Top Picks: C Jonathan Toews is a better "real" hockey player than fantasy player and that's saying something because he's a top-tier fantasy centre too, having his points-per-game increase every year, going over a point-per-game last season and never having less than a double-digit plus rating. He doesn't have the super-high offensive ceiling of a few others, but Toews is a safe cornerstone pick in the first round.
Maligned a year ago after some off-ice concerns, RW Patrick Kane re-established his place as an elite scoring winger, putting up a career-high 1.17 points per game in 2013. Even with less than stellar peripheral stats (hits, blocked shots, penalty minutes), he's a No. 1 winger whose low-point in a full season is 66 points, which is a nice safety net.
An injury shortened what was already a short season and LW Patrick Sharp managed just six goals in 28 regular season games, posting the lowest shooting percentage (6.8%) of his career. Then the playoffs started and Sharp led the postseason with 10 goals in 23 games, showing how those percentages can fluctuate in small samples. He's scored at least 25 goals in each of the five previous full seasons and, even with last year's problems, has 160 goals since 2007-2008, ranking 21st. With a strong cast around him, Sharp is a reasonable No. 1 left wing pick.
A scorer who backchecks, RW Marian Hossa is one of six players to have at least 275 points and a plus-90 rating over the past six seasons. While he is one year removed from a 77-point season, he's generally not scoring at that level any more and, at 34, that's entirely understandable. He's on the border of being a No. 1 or No. 2 right winger.
While D Brent Seabrook's scoring numbers have fallen, he remains valuable in fantasy leagues that count hits and blocked shots, not to mention plus-minus -- his plus-76 over the last five seasons ranks third among defencemen.
Duncan Keith doesn't have the hits and blocked shots to match Seabrook, but he ranks second among defencemen in plus-minus (plus-80) and points (225) over the last five seasons.

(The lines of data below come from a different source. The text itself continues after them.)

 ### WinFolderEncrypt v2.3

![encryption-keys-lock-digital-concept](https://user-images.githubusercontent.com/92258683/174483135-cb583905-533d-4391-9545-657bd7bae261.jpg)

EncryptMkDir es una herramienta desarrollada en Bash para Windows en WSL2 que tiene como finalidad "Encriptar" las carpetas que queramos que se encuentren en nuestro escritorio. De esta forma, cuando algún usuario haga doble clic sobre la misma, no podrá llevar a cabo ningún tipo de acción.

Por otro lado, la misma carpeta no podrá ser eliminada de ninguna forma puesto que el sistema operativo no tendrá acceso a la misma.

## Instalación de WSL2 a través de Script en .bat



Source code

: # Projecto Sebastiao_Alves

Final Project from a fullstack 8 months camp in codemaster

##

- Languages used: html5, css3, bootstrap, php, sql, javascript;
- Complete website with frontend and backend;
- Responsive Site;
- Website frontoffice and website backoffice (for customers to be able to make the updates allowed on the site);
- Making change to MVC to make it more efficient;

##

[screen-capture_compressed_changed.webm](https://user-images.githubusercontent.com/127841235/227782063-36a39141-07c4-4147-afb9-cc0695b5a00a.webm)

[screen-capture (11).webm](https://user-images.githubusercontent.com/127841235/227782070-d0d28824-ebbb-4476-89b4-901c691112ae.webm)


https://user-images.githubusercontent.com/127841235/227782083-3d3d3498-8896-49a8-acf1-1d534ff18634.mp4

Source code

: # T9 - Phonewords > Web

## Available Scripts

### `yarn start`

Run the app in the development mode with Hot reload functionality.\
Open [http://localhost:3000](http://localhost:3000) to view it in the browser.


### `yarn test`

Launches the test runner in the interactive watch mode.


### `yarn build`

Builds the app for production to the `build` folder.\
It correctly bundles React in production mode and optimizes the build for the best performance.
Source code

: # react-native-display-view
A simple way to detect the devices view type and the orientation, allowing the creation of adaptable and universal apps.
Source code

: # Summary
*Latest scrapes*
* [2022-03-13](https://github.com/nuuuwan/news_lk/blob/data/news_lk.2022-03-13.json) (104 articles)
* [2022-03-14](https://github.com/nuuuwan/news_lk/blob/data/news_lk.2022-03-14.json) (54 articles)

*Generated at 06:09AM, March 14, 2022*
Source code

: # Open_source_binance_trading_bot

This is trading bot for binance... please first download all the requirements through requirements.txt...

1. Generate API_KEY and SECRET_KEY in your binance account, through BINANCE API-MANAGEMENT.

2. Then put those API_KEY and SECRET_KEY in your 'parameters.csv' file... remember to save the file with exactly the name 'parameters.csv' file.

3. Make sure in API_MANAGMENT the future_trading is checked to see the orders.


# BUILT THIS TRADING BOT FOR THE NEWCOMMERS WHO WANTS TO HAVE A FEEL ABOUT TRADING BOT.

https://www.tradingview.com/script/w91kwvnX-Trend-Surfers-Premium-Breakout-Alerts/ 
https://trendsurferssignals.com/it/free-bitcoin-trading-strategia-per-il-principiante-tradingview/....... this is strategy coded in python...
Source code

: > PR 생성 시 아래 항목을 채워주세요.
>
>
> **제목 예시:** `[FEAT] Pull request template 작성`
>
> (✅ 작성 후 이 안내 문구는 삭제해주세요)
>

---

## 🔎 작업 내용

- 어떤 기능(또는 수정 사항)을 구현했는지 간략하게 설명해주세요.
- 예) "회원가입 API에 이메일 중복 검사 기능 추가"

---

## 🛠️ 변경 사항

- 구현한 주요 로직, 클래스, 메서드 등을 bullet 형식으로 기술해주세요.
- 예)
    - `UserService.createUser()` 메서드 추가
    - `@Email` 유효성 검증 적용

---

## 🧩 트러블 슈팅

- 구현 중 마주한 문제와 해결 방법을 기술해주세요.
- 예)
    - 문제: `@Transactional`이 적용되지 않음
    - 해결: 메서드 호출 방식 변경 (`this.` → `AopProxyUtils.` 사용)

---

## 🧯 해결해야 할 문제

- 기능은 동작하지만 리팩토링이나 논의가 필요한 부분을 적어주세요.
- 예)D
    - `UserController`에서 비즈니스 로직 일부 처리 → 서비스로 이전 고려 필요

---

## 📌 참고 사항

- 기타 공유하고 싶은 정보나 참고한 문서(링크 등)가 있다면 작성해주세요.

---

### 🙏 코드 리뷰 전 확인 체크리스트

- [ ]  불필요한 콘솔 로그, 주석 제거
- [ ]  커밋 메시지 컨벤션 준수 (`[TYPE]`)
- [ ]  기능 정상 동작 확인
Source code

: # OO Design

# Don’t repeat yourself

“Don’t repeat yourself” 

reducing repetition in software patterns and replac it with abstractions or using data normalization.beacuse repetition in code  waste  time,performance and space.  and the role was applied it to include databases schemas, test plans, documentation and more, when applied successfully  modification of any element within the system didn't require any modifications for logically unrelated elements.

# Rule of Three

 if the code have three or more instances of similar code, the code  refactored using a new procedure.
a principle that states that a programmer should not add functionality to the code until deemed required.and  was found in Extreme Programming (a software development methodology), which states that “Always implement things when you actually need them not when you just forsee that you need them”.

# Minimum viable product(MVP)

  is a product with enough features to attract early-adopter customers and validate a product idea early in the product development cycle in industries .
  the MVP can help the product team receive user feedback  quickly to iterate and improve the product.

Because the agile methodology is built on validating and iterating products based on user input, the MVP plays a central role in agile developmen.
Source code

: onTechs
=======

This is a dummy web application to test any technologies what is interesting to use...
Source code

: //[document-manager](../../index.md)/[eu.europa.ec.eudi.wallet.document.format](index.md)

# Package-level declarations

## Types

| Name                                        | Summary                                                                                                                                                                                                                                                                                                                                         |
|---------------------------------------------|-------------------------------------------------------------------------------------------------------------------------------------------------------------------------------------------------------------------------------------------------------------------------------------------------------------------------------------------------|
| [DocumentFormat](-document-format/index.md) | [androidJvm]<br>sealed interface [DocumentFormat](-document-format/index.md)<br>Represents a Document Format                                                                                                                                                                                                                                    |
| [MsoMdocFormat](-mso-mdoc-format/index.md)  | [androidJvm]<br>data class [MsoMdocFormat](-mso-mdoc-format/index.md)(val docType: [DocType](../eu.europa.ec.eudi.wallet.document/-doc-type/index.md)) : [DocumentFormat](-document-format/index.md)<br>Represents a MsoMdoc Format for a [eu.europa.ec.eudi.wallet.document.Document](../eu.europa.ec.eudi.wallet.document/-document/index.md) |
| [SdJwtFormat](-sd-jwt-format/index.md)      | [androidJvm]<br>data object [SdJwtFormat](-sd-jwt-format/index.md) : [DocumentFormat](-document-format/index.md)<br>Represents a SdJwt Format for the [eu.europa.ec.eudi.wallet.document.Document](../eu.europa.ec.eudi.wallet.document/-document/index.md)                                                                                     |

G Corey Crawford had the best (30-game) season of his career, won a Stanley Cup and signed a new long-term contract, but it's worth noting that his career save percentage (.913) is decidedly lower than last year's mark (.926), so if he's not suddenly going to be stopping more than 92% of the shots sent his way, the overall numbers could slip. However, if he's merely an adequate starting goaltender, getting 60 starts for a Cup contender has plenty of value for the win potential alone.
Value Plays: He won't sneak up on anyone after his postseason scoring surge, but LW Bryan Bickell shouldn't be overrated either, considering he has 35 goals and 84 points over the last three seasons. Sure, if he lands a regular spot on Toews' wing, Bickell becomes valuable as a potential 20-goal scorer, but line combinations can change quickly.
Sleepers/Breakthrough: The counter to the Bickell play is LW Brandon Saad, who impressed as a rookie, scoring 27 points in 46 games, but lost his spot on Toews' wing in the playoffs. Saad's not yet 21-years-old and has the big frame to be a scoring power forward, so he may have better chance to play in a scoring role, but there is some uncertainty about who will land that plum spot on the first line.
The playoffs exposed some weaknesses in the game of 22-year-old D Nick Leddy and he's not getting huge minutes as a third-pair defenceman in Chicago, but he has 55 points in 130 games over the last two seasons, ranking 29th. His offensive potential gives him value in deeper, or keeper, leagues.
Rookies: It's not easy for a rookie to crack the lineup of, let alone play a significant role for, a Stanley Cup contender, but C Brandon Pirri has a chance to win the second-line centre job.The 22-year-old has two points in seven career NHL games, but scored 75 points in 76 AHL games last season, his third year in the pros, so he's ready to make the jump.